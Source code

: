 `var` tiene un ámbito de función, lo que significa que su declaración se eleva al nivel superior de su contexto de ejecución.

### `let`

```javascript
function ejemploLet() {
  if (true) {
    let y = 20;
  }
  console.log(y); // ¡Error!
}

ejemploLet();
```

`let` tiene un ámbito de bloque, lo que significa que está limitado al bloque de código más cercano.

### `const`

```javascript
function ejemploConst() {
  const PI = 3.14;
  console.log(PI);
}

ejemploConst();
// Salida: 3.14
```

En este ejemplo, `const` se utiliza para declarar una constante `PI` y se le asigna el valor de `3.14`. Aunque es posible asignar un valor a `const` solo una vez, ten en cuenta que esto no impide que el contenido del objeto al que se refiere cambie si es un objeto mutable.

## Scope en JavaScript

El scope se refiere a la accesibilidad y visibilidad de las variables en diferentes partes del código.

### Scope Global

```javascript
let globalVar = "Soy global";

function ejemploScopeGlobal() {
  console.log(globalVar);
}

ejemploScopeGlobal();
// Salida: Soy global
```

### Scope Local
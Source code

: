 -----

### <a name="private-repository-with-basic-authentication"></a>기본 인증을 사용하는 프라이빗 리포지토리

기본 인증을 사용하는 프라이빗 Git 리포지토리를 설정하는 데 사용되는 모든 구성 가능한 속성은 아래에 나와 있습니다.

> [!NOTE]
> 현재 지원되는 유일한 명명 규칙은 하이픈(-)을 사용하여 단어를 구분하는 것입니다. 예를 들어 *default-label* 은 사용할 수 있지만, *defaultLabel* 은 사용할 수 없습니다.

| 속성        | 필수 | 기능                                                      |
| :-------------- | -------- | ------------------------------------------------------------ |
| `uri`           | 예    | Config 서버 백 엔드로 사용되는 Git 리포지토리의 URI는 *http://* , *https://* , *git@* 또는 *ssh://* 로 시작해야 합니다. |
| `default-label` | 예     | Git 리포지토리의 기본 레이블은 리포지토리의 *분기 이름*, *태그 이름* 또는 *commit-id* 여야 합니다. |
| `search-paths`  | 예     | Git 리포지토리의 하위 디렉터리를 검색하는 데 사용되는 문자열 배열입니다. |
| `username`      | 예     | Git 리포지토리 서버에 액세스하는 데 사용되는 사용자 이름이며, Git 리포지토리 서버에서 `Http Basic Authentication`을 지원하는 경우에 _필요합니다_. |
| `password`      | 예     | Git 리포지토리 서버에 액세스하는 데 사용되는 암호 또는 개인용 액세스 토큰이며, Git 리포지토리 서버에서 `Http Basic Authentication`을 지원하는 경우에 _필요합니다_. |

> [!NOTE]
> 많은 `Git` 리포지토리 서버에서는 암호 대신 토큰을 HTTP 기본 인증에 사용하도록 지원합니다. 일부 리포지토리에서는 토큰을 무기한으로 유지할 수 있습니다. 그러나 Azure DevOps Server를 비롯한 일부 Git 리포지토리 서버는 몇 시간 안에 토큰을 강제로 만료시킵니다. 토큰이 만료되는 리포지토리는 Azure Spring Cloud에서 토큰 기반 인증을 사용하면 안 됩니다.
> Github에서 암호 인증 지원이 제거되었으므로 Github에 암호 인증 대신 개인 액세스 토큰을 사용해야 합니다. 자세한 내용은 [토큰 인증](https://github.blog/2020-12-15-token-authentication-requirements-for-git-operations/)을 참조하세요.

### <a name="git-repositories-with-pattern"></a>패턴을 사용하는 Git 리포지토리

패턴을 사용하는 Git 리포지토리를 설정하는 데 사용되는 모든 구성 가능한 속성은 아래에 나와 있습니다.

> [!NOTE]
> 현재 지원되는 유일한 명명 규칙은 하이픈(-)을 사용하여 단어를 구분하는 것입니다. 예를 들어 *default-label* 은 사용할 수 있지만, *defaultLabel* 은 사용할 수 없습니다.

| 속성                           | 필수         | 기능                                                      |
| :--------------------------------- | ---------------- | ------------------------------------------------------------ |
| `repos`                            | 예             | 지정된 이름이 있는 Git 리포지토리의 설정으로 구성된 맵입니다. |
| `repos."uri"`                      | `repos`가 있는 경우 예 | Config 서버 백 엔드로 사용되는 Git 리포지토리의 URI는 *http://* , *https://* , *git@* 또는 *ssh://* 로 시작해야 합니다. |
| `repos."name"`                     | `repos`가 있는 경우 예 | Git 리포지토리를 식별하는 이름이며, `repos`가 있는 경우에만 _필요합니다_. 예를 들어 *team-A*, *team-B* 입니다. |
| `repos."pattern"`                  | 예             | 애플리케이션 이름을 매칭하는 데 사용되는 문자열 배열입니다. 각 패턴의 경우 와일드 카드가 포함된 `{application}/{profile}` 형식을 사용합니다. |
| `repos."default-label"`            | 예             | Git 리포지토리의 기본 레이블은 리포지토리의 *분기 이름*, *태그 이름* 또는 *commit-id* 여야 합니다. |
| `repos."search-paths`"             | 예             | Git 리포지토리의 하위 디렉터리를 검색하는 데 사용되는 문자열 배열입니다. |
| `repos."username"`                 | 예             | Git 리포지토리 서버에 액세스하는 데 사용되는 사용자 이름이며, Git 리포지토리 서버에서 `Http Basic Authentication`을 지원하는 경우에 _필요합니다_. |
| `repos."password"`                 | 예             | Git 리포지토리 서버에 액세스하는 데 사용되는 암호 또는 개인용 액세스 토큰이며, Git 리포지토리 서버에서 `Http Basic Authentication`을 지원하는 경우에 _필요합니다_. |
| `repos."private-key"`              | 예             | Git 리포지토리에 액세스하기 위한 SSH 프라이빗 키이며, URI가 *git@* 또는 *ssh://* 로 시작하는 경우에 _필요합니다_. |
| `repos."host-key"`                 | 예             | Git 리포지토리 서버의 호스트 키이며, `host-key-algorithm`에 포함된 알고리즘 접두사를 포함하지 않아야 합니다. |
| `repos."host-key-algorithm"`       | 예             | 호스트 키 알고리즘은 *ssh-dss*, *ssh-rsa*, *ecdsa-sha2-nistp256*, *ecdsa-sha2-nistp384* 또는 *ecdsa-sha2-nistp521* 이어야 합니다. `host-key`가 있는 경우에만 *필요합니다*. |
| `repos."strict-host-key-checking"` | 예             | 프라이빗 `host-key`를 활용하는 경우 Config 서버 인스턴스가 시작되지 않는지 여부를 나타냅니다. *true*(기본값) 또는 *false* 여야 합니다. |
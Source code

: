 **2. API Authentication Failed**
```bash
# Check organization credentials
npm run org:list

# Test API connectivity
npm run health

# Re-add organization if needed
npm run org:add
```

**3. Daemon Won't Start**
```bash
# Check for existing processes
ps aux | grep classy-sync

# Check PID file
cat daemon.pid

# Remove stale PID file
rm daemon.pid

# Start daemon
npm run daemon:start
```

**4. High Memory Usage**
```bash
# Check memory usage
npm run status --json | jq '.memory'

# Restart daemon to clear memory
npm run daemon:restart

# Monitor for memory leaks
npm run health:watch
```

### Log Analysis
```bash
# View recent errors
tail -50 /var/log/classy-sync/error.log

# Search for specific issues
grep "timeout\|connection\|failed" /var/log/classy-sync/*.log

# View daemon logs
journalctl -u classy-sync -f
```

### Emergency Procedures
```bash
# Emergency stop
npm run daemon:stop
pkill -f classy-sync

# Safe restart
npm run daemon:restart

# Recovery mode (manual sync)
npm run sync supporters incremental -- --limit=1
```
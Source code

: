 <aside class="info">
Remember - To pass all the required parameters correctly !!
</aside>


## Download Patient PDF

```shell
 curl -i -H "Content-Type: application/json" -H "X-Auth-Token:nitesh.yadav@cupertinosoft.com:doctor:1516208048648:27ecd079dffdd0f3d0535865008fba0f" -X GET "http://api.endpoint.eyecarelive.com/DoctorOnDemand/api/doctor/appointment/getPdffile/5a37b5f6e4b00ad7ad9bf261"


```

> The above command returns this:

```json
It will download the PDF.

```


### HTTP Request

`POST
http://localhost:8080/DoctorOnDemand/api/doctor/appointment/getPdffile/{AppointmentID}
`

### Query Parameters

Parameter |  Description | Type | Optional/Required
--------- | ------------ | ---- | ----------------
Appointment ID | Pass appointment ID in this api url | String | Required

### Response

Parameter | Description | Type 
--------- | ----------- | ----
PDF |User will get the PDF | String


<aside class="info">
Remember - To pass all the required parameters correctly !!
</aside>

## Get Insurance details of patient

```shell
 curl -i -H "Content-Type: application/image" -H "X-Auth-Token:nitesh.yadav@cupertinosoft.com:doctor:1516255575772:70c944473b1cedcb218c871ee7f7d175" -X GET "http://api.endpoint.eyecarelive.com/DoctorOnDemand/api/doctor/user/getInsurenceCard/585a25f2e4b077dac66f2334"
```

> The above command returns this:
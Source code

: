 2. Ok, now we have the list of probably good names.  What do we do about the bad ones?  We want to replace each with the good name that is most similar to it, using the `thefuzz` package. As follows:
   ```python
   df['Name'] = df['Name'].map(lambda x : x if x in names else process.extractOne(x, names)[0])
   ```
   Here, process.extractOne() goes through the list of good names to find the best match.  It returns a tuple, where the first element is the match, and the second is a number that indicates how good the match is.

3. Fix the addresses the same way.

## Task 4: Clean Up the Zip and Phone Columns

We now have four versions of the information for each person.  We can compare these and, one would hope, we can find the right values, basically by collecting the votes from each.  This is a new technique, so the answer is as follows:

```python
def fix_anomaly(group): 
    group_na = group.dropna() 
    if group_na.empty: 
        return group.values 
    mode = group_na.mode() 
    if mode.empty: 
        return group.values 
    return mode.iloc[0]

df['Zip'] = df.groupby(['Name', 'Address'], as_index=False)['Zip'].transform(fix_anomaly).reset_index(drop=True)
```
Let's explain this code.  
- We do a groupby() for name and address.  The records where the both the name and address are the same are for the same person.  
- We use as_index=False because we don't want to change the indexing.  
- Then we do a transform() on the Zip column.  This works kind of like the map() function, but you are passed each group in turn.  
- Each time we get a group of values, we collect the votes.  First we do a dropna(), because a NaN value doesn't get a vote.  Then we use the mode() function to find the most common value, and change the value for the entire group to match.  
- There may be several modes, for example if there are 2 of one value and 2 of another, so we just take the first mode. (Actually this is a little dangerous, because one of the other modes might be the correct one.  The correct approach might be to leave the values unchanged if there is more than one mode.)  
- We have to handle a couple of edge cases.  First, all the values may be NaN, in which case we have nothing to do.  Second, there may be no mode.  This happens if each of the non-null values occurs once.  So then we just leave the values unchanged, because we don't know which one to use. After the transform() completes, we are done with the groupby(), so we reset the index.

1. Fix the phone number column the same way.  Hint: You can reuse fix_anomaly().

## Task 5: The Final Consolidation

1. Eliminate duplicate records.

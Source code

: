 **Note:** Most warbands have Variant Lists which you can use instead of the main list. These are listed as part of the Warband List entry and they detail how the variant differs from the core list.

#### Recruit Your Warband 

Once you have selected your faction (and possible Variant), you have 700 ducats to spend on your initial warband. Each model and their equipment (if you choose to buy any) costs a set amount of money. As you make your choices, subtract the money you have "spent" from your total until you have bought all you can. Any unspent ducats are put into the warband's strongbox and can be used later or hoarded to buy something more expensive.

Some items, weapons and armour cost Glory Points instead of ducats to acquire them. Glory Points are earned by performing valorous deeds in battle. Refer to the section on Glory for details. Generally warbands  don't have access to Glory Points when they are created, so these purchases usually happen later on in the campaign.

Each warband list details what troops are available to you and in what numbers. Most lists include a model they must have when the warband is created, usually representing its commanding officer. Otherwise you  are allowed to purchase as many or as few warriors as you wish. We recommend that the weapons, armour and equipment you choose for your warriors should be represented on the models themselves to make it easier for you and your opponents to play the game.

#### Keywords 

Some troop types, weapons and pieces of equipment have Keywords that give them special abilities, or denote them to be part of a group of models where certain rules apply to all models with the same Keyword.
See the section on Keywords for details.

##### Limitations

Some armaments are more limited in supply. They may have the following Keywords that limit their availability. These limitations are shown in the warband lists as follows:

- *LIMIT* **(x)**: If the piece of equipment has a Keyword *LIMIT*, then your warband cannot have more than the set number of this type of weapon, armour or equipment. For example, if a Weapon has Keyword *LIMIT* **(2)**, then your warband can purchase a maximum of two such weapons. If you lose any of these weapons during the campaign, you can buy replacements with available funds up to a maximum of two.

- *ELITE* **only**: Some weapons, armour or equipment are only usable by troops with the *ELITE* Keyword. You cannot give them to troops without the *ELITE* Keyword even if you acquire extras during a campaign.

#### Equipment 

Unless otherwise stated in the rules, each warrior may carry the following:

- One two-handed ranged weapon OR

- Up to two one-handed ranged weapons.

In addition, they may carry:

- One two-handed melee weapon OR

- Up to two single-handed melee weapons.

======

**Directions:**
Every line in the records above that contains the word "default" should be copied out.

**Answer below:**
> 현재 지원되는 유일한 명명 규칙은 하이픈(-)을 사용하여 단어를 구분하는 것입니다. 예를 들어 *default-label* 은 사용할 수 있지만, *defaultLabel* 은 사용할 수 없습니다.
| `default-label` | 예     | Git 리포지토리의 기본 레이블은 리포지토리의 *분기 이름*, *태그 이름* 또는 *commit-id* 여야 합니다. |
> 현재 지원되는 유일한 명명 규칙은 하이픈(-)을 사용하여 단어를 구분하는 것입니다. 예를 들어 *default-label* 은 사용할 수 있지만, *defaultLabel* 은 사용할 수 없습니다.
| `repos."default-label"`            | 예             | Git 리포지토리의 기본 레이블은 리포지토리의 *분기 이름*, *태그 이름* 또는 *commit-id* 여야 합니다. |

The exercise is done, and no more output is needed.